Avelar et al.5 suggested the existence of an association between OSA and increased LV mass independent of the blood pressure level, and Arias et al.12 showed impairment of the cardiac diastolic function in normotensive OSA subjects. They proposed that nocturnal blood pressure elevation, increased sympathetic tone, intermittent hypoxia and large negative intrathoracic pressure changes during periods of airway obstruction might contribute to these OSA-related pressure-independent LV structural and functional changes.5, 10, 11, 12 In the subjects of this study, although obesity causes LV structural and functional abnormalities,26 concentric LV remodeling and impairment of cardiac diastolic function were confirmed in severe OSA subjects. This impairment of cardiac diastolic function was significant even after adjustments for age, gender and risk factors for cardiovascular disease, including the body mass index. These abnormalities identify the patients at increased cardiovascular risk.27, 28 Furthermore, the baPWV was related to such LV abnormalities, independent of the severity of OSA and other adjusted variables (age, gender and risk factors for cardiovascular disease, including blood pressure). baPWV, which reflects the stiffness of the central to middle-sized arteries, has been shown to bear a close correlation with the aortic PWV and carotid–femoral PWV.23, 29, 30 The interaction between the increase in arterial stiffness and LV concentric remodeling, which may cause impairment of cardiac diastolic function,13, 21, 31 referred to as arterial–ventricular coupling,13, 14 has been shown in normotensive subjects of advanced age.13 Considering the results of this study, we propose that the increased arterial stiffness of the central to middle-sized arteries associated with OSA may be related, at least in part, to the promotion of LV concentric remodeling, which may, in turn, be related to the impairment of cardiac diastolic function.

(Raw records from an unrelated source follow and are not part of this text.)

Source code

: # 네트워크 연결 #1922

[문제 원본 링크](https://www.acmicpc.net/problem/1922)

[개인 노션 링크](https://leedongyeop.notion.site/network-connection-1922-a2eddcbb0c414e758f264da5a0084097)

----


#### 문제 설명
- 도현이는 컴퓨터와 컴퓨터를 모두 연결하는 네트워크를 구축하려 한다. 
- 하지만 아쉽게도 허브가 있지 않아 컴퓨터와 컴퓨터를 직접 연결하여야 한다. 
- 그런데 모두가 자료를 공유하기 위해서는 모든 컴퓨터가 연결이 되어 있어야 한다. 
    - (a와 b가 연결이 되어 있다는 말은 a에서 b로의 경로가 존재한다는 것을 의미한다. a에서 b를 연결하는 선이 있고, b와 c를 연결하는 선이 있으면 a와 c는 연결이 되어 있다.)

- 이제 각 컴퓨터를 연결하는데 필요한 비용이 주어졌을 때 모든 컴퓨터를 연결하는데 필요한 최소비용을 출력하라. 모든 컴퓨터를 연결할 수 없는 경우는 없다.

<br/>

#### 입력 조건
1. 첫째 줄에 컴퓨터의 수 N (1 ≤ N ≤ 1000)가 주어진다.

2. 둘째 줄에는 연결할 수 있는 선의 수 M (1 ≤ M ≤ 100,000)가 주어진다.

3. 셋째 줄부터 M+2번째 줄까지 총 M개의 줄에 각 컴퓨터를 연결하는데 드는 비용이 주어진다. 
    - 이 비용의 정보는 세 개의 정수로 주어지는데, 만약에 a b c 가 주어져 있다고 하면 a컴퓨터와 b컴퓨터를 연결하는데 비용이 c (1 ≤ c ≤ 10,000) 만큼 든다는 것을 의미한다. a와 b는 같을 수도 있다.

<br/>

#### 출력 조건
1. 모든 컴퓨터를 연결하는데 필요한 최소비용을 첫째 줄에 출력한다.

This study had some limitations. (1) A prospective study is proposed to confirm the contribution of OSA-related increase in the arterial stiffness to LV remodeling in subjects with normal blood pressure. (2) Central aorta is an important player of the ventricular-arterial coupling.14 baPWV reflects the stiffness of the central to middle-sized arteries23, 29, 30 and, therefore, our results should confirm the use of carotid–femoral PWV, the gold standard for assessment of the central arterial stiffness.32 (3) In this study, the relationships among the severity of OSA, arterial stiffness of the central to middle-sized arteries, and LV structural and functional abnormalities were adjusted for blood pressure levels measured in the office setting. Although the elevation of nocturnal blood pressure has been reported with an increase in the severity of OSA,33 we could not assess the influence of nocturnal blood pressure on these relationships.

Conclusion

We showed the existence of increased arterial stiffness of the central to middle-sized arteries and LV structural/functional abnormalities in severe OSA patients with normal clinic blood pressure, suggesting the possible existence of a direct association between OSA and cardiovascular abnormalities. Possibly, arterial–ventricular coupling might be one of the underlying mechanisms of the concomitant existence of these cardiovascular abnormalities. The findings underscore the importance of careful evaluation of even severe OSA subjects with normal clinic blood pressure for cardiovascular abnormalities.